Después de que el planeta haya dado otra vuelta completa alrededor del sol —que no otra cosa es un año—, diría que, como adivino, incluso de lo personal, no valgo nada… Salvo que pueda referirme al vértigo íntimo, de ese continuo vaivén al que se ha sometido mi interior por unas u otras cuestiones que —más o menos— han ido quedando aquí apuntadas.
La ventaja de llevar un diario es que, al alcanzar estos miradores del camino no es necesario decir mucho más. Salpimentadas en sus páginas —las públicas, las aún secretas— aparecen los retales de los días.
Se escucharán en ellas ecos del dolor y sufrimiento colectivo.
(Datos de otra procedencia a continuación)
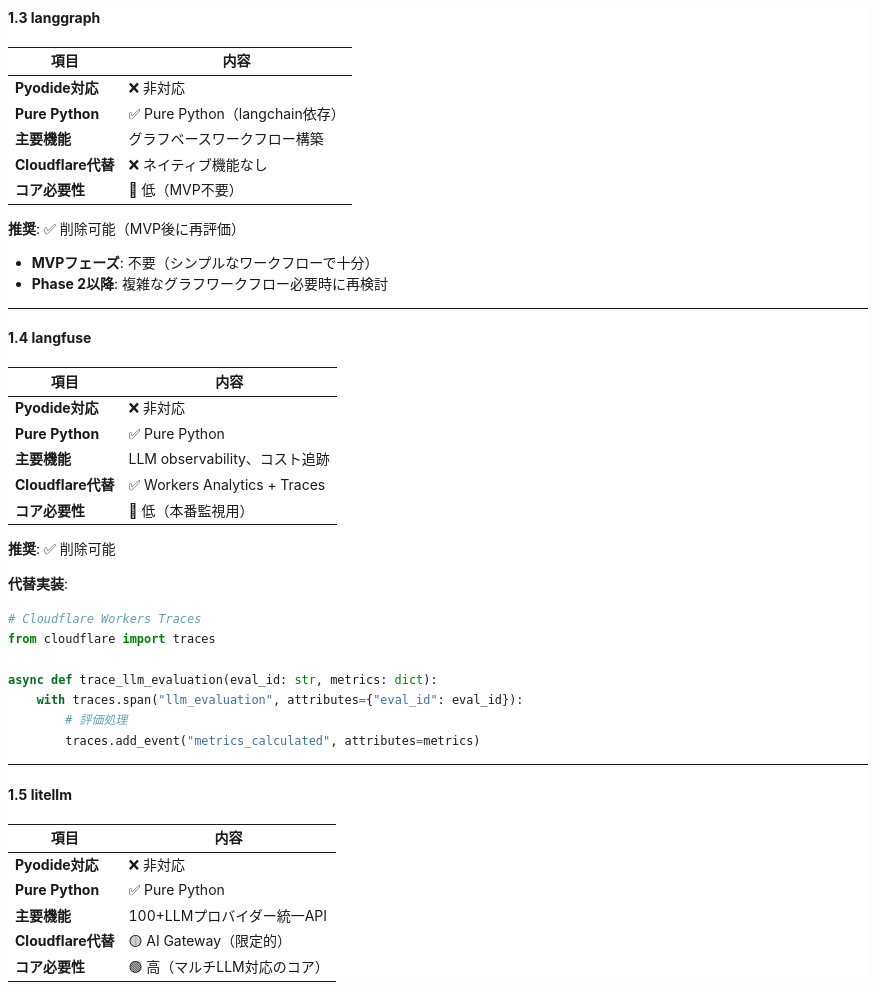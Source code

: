 
#### 1.3 langgraph

| 項目 | 内容 |
|------|------|
| **Pyodide対応** | ❌ 非対応 |
| **Pure Python** | ✅ Pure Python（langchain依存） |
| **主要機能** | グラフベースワークフロー構築 |
| **Cloudflare代替** | ❌ ネイティブ機能なし |
| **コア必要性** | 🔴 低（MVP不要） |

**推奨**: ✅ 削除可能（MVP後に再評価）

- **MVPフェーズ**: 不要（シンプルなワークフローで十分）
- **Phase 2以降**: 複雑なグラフワークフロー必要時に再検討

---

#### 1.4 langfuse

| 項目 | 内容 |
|------|------|
| **Pyodide対応** | ❌ 非対応 |
| **Pure Python** | ✅ Pure Python |
| **主要機能** | LLM observability、コスト追跡 |
| **Cloudflare代替** | ✅ Workers Analytics + Traces |
| **コア必要性** | 🔴 低（本番監視用） |

**推奨**: ✅ 削除可能

**代替実装**:
```python
# Cloudflare Workers Traces
from cloudflare import traces

async def trace_llm_evaluation(eval_id: str, metrics: dict):
    with traces.span("llm_evaluation", attributes={"eval_id": eval_id}):
        # 評価処理
        traces.add_event("metrics_calculated", attributes=metrics)
```

---

#### 1.5 litellm

| 項目 | 内容 |
|------|------|
| **Pyodide対応** | ❌ 非対応 |
| **Pure Python** | ✅ Pure Python |
| **主要機能** | 100+LLMプロバイダー統一API |
| **Cloudflare代替** | 🟡 AI Gateway（限定的） |
| **コア必要性** | 🟢 高（マルチLLM対応のコア） |
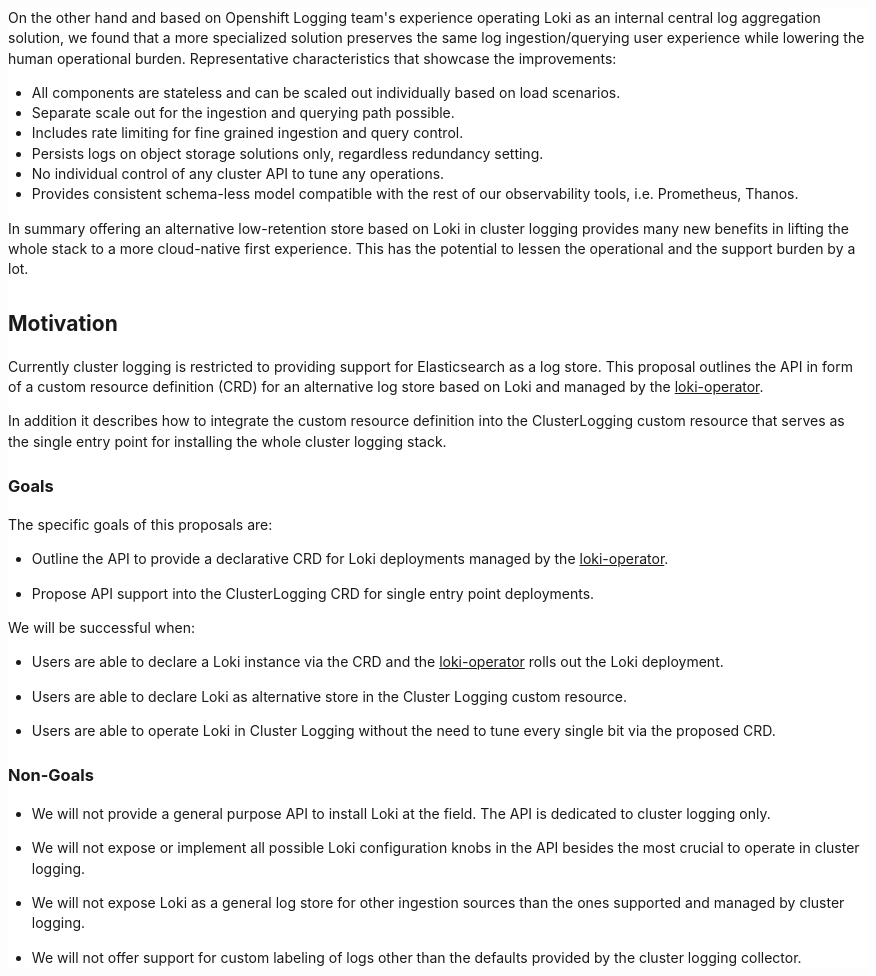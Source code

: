 On the other hand and based on Openshift Logging team's experience operating Loki as an internal central log aggregation solution, we found that a more specialized solution preserves the same log ingestion/querying user experience while lowering the human operational burden. Representative characteristics that showcase the improvements:
- All components are stateless and can be scaled out individually based on load scenarios.
- Separate scale out for the ingestion and querying path possible.
- Includes rate limiting for fine grained ingestion and query control.
- Persists logs on object storage solutions only, regardless redundancy setting.
- No individual control of any cluster API to tune any operations.
- Provides consistent schema-less model compatible with the rest of our observability tools, i.e. Prometheus, Thanos.

In summary offering an alternative low-retention store based on Loki in cluster logging provides many new benefits in lifting the whole stack to a more cloud-native first experience. This has the potential to lessen the operational and the support burden by a lot.

## Motivation

Currently cluster logging is restricted to providing support for Elasticsearch as a log store. This proposal outlines the API in form of a custom resource definition (CRD) for an alternative log store based on Loki and managed by the [loki-operator](https://github.com/viaq/loki-operator).

In addition it describes how to integrate the custom resource definition into the ClusterLogging custom resource that serves as the single entry point for installing the whole cluster logging stack.

### Goals

The specific goals of this proposals are:

* Outline the API to provide a declarative CRD for Loki deployments managed by the [loki-operator](https://github.com/viaq/loki-operator).

* Propose API support into the ClusterLogging CRD for single entry point deployments.

We will be successful when:

* Users are able to declare a Loki instance via the CRD and the [loki-operator](https://github.com/viaq/loki-operator) rolls out the Loki deployment.

* Users are able to declare Loki as alternative store in the Cluster Logging custom resource.

* Users are able to operate Loki in Cluster Logging without the need to tune every single bit via the proposed CRD.

### Non-Goals

* We will not provide a general purpose API to install Loki at the field. The API is dedicated to cluster logging only.

* We will not expose or implement all possible Loki configuration knobs in the API besides the most crucial to operate in cluster logging.

* We will not expose Loki as a general log store for other ingestion sources than the ones supported and managed by cluster logging.

* We will not offer support for custom labeling of logs other than the defaults provided by the cluster logging collector.
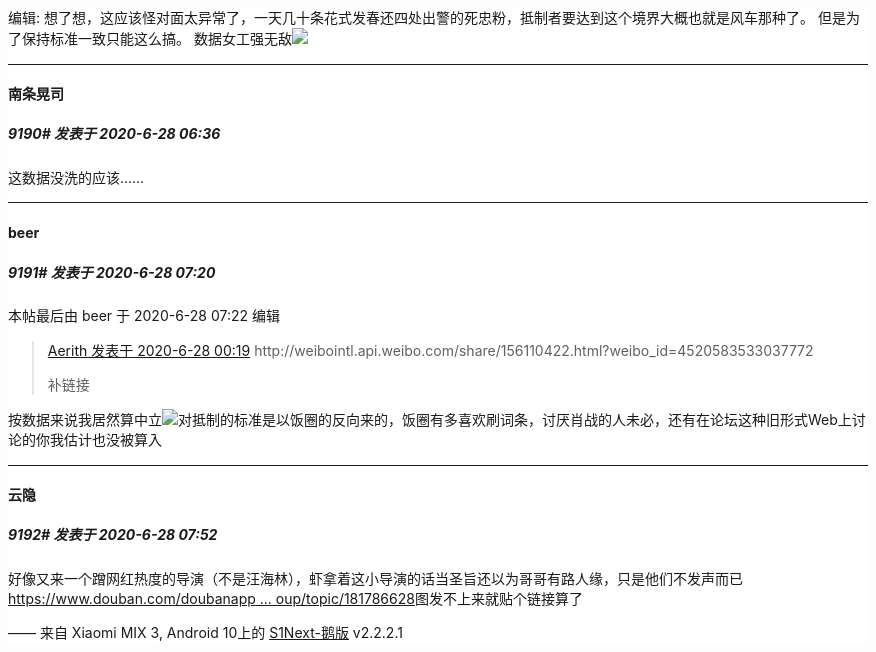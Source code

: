 编辑:
想了想，这应该怪对面太异常了，一天几十条花式发春还四处出警的死忠粉，抵制者要达到这个境界大概也就是风车那种了。
但是为了保持标准一致只能这么搞。
数据女工强无敌<img src="https://static.saraba1st.com/image/smiley/face2017/068.png" referrerpolicy="no-referrer">







-----

####  南条晃司  
##### 9190#       发表于 2020-6-28 06:36




这数据没洗的应该……







-----

####  beer  
##### 9191#       发表于 2020-6-28 07:20



 本帖最后由 beer 于 2020-6-28 07:22 编辑 
<blockquote><a href="httphttps://bbs.saraba1st.com/2b/forum.php?mod=redirect&amp;goto=findpost&amp;pid=47978526&amp;ptid=1929275" target="_blank">Aerith 发表于 2020-6-28 00:19</a>
http://weibointl.api.weibo.com/share/156110422.html?weibo_id=4520583533037772

补链接</blockquote>
按数据来说我居然算中立<img src="https://static.saraba1st.com/image/smiley/face2017/001.png" referrerpolicy="no-referrer">对抵制的标准是以饭圈的反向来的，饭圈有多喜欢刷词条，讨厌肖战的人未必，还有在论坛这种旧形式Web上讨论的你我估计也没被算入







-----

####  云隐  
##### 9192#       发表于 2020-6-28 07:52




好像又来一个蹭网红热度的导演（不是汪海林），虾拿着这小导演的话当圣旨还以为哥哥有路人缘，只是他们不发声而已[https://www.douban.com/doubanapp ... oup/topic/181786628](https://www.douban.com/doubanapp/dispatch?uri=/group/topic/181786628)图发不上来就贴个链接算了

—— 来自 Xiaomi MIX 3, Android 10上的 [S1Next-鹅版](https://github.com/ykrank/S1-Next/releases) v2.2.2.1






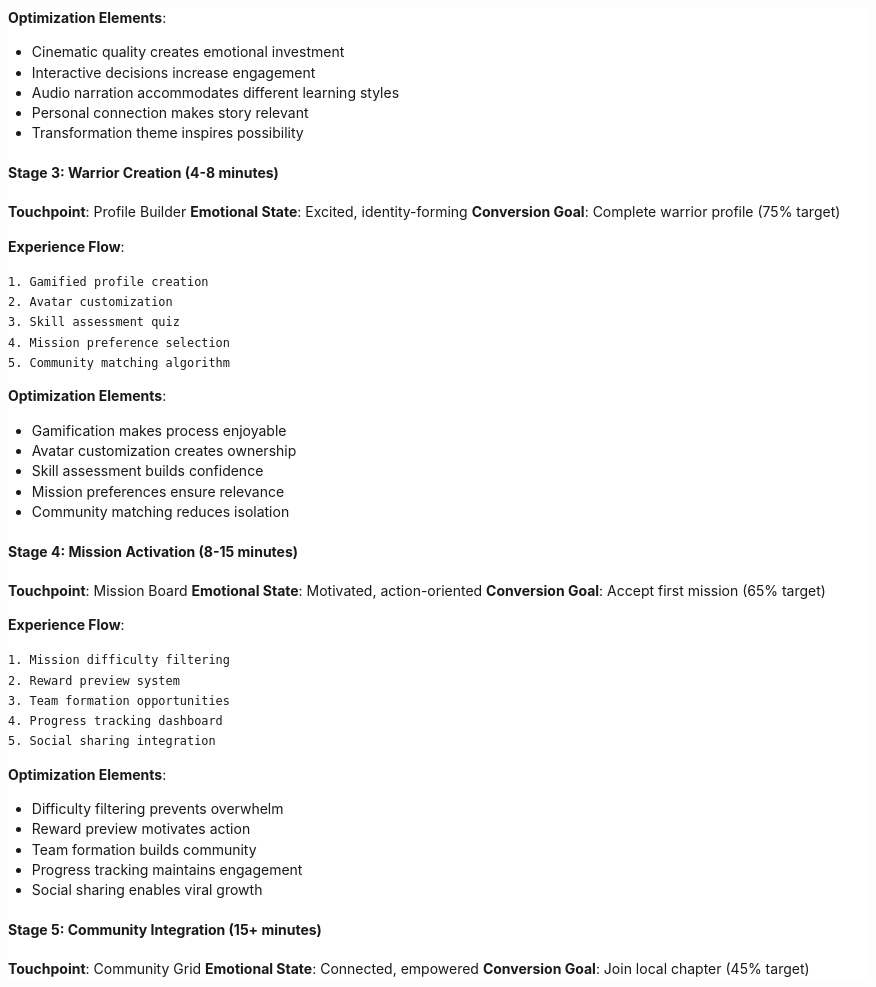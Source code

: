 **Optimization Elements**:
- Cinematic quality creates emotional investment
- Interactive decisions increase engagement
- Audio narration accommodates different learning styles
- Personal connection makes story relevant
- Transformation theme inspires possibility

#### Stage 3: Warrior Creation (4-8 minutes)
**Touchpoint**: Profile Builder
**Emotional State**: Excited, identity-forming
**Conversion Goal**: Complete warrior profile (75% target)

**Experience Flow**:
```
1. Gamified profile creation
2. Avatar customization
3. Skill assessment quiz
4. Mission preference selection
5. Community matching algorithm
```

**Optimization Elements**:
- Gamification makes process enjoyable
- Avatar customization creates ownership
- Skill assessment builds confidence
- Mission preferences ensure relevance
- Community matching reduces isolation

#### Stage 4: Mission Activation (8-15 minutes)
**Touchpoint**: Mission Board
**Emotional State**: Motivated, action-oriented
**Conversion Goal**: Accept first mission (65% target)

**Experience Flow**:
```
1. Mission difficulty filtering
2. Reward preview system
3. Team formation opportunities
4. Progress tracking dashboard
5. Social sharing integration
```

**Optimization Elements**:
- Difficulty filtering prevents overwhelm
- Reward preview motivates action
- Team formation builds community
- Progress tracking maintains engagement
- Social sharing enables viral growth

#### Stage 5: Community Integration (15+ minutes)
**Touchpoint**: Community Grid
**Emotional State**: Connected, empowered
**Conversion Goal**: Join local chapter (45% target)
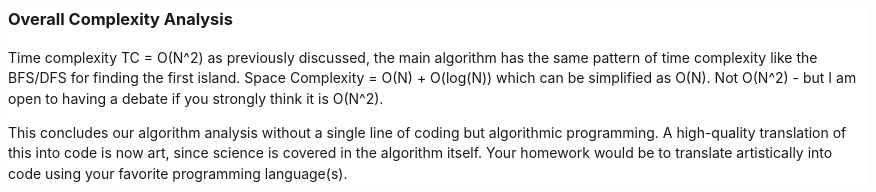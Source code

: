 ### Overall Complexity Analysis
Time complexity TC = O(N^2) as previously discussed, the main algorithm has the same pattern of time complexity like the BFS/DFS for finding the first island.
Space Complexity = O(N) + O(log(N)) which can be simplified as O(N). Not O(N^2) - but I am open to having a debate if you strongly think it is O(N^2).




This concludes our algorithm analysis without a single line of coding but algorithmic programming. A high-quality translation of this into code is now art, since science is covered in the algorithm itself. Your homework would be to translate artistically into code using your favorite programming language(s).

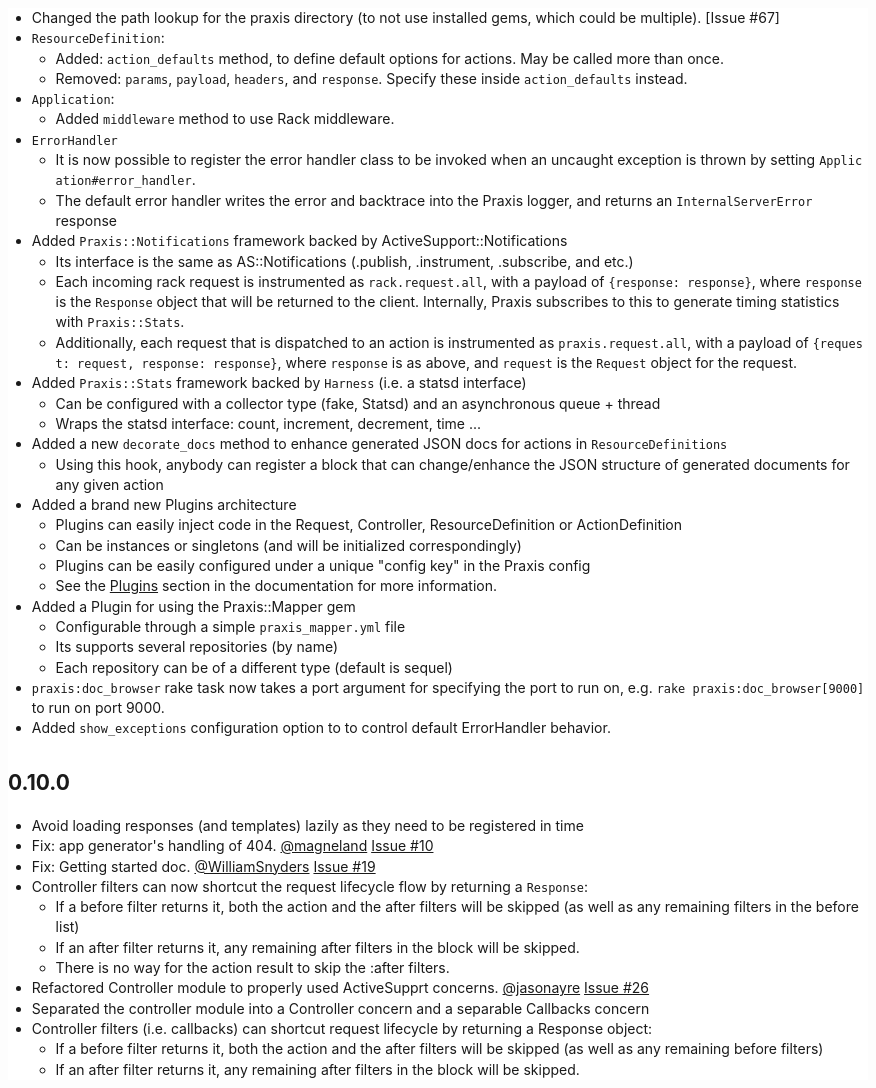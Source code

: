   - Changed the path lookup for the praxis directory (to not use installed gems, which could be multiple). [Issue #67]
- `ResourceDefinition`:
  - Added: `action_defaults` method, to define default options for actions. May be called more than once.
  - Removed: `params`, `payload`, `headers`, and `response`. Specify these inside `action_defaults` instead.
- `Application`:
  - Added `middleware` method to use Rack middleware.
- `ErrorHandler`
  - It is now possible to register the error handler class to be invoked when an uncaught exception is thrown by setting `Application#error_handler`.
  - The default error handler writes the error and backtrace into the Praxis logger, and returns an `InternalServerError` response
- Added `Praxis::Notifications` framework backed by ActiveSupport::Notifications
  - Its interface is the same as AS::Notifications (.publish, .instrument, .subscribe, and etc.)
  - Each incoming rack request is instrumented as `rack.request.all`, with a payload of `{response: response}`, where `response` is the `Response` object that will be returned to the client. Internally, Praxis subscribes to this to generate timing statistics with `Praxis::Stats`.
  - Additionally, each request that is dispatched to an action is instrumented as `praxis.request.all`, with a payload of `{request: request, response: response}`, where `response` is as above, and `request` is the `Request` object for the request.
- Added `Praxis::Stats` framework backed by `Harness` (i.e. a statsd interface)
  - Can be configured with a collector type (fake, Statsd) and an asynchronous queue + thread
  - Wraps the statsd interface: count, increment, decrement, time ...
- Added a new `decorate_docs` method to enhance generated JSON docs for actions in `ResourceDefinitions`
  - Using this hook, anybody can register a block that can change/enhance the JSON structure of generated documents for any given action
- Added a brand new Plugins architecture
  - Plugins can easily inject code in the Request, Controller, ResourceDefinition or ActionDefinition
  - Can be instances or singletons (and will be initialized correspondingly)
  - Plugins can be easily configured under a unique "config key" in the Praxis config
  - See the [Plugins](http://praxis-framework.io/reference/plugins/) section in the documentation for more information.
- Added a Plugin for using the Praxis::Mapper gem
  - Configurable through a simple `praxis_mapper.yml` file
  - Its supports several repositories (by name)
  - Each repository can be of a different type (default is sequel)
- `praxis:doc_browser` rake task now takes a port argument for specifying the port to run on, e.g. `rake praxis:doc_browser[9000]` to run on port 9000.
- Added `show_exceptions` configuration option to to control default ErrorHandler behavior.

## 0.10.0

- Avoid loading responses (and templates) lazily as they need to be registered in time
- Fix: app generator's handling of 404. [@magneland](https://github.com/magneland) [Issue #10](https://github.com/rightscale/praxis/issues/10)
- Fix: Getting started doc. [@WilliamSnyders](https://github.com/WilliamSnyders) [Issue #19](https://github.com/rightscale/praxis/issues/19)
- Controller filters can now shortcut the request lifecycle flow by returning a `Response`:
  - If a before filter returns it, both the action and the after filters will be skipped (as well as any remaining filters in the before list)
  - If an after filter returns it, any remaining after filters in the block will be skipped.
  - There is no way for the action result to skip the :after filters.
- Refactored Controller module to properly used ActiveSupprt concerns. [@jasonayre](https://github.com/jasonayre) [Issue #26](https://github.com/rightscale/praxis/issues/26)
- Separated the controller module into a Controller concern and a separable Callbacks concern
- Controller filters (i.e. callbacks) can shortcut request lifecycle by returning a Response object:
  - If a before filter returns it, both the action and the after filters will be skipped (as well as any remaining before filters)
  - If an after filter returns it, any remaining after filters in the block will be skipped.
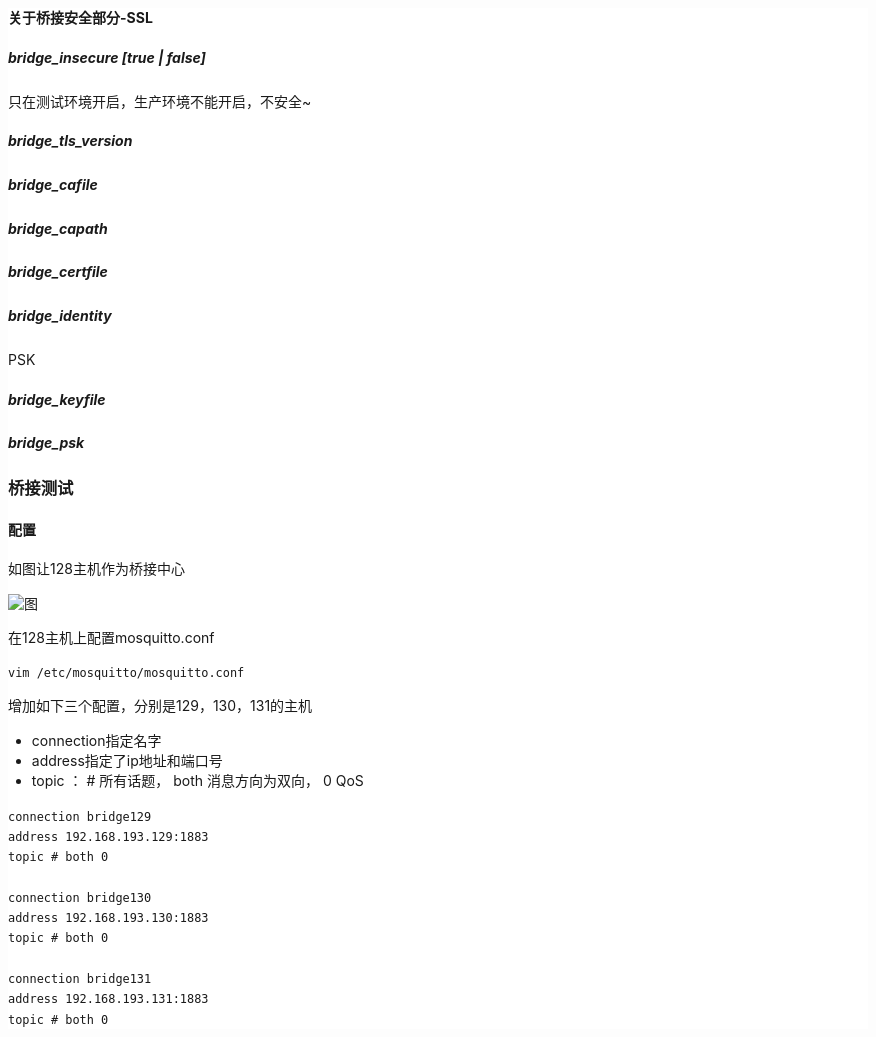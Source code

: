 



#### 关于桥接安全部分-SSL

##### bridge_insecure [true | false]

只在测试环境开启，生产环境不能开启，不安全~


##### bridge_tls_version 


##### bridge_cafile 

##### bridge_capath 

##### bridge_certfile


##### bridge_identity

PSK

##### bridge_keyfile

##### bridge_psk



### 桥接测试

#### 配置

如图让128主机作为桥接中心

![图](http://image.linxingyang.net/image/note/2018-11-09-mosquitto/mosquitto.png)


在128主机上配置mosquitto.conf

```
vim /etc/mosquitto/mosquitto.conf
```

增加如下三个配置，分别是129，130，131的主机

* connection指定名字
* address指定了ip地址和端口号
* topic ： # 所有话题， both 消息方向为双向， 0 QoS

```
connection bridge129
address 192.168.193.129:1883
topic # both 0

connection bridge130
address 192.168.193.130:1883
topic # both 0

connection bridge131
address 192.168.193.131:1883
topic # both 0
```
Un año que este país —sus gentes, quienes aquí vivimos, no sólo quienes aquí nacimos— no se merecía. No nos merecemos lo que tenemos, lo soportamos por culpa de engaños y zalemas. Sus decisiones no afectan a marcianos, ni siquiera a alemanes o rusos; nos afectan a nosotros que nos encontramos con las lágrimas de impotencia y desesperación de quien, de pronto, se asoma al abismo del paro a determinada edad. Por eso no perdonaré a estos zafios que nos gobiernan. Porque sus números y sus datos y sus mentiras maquilladas de capitalismo salvaje, han llevado el sufrimiento a muchas personas que quiero, a las personas que más me importan.
Quedarán reverberos de mis alegrías literarias, pues debería situar este 2013 en alto lugar de mi biografía. Es el año del primer libro individual, Quizá un martes de otoño, publicado por una editorial en el sentido estricto de la palabra: Unaria Ediciones, de Castellón. También en este año se ha confirmado que, en el que asoma ya su aliento, se publicará otro poemario, esta vez Siltolá, esta vez en Sevilla. He publicado una novela completa Alas rotas en formato blog que ha sido seguida y bien acogida por un grupo fiel e impagable de lectores; novela que ha merecido, además, una edición a modo de audiolibro y de la que he recibido un ejemplar hermosamente editado en papel. También habrá huellas de mi falta de tiempo, de mi falta de inspiración, de la ausencia de un proyecto nuevo entre manos…, aunque quizá sea un quejido vano e irreal.
Permanecerán, como hitos, reflejos de las lecturas que me han alumbrado y acompañado durante este tiempo, sobre todo los que más han servido para detenerme un tiempo, para esbozar un pensamiento, para anclar una idea, para extasiarme con la contemplación de algo bello.
Y, en fin, quedarán en pie algunas peripecias más íntimas, menos significativas, pero acaso más importantes para mí, pues, a la postre, la gota de agua que más importa a la brizna de hierba es la que la humedece y la alimenta.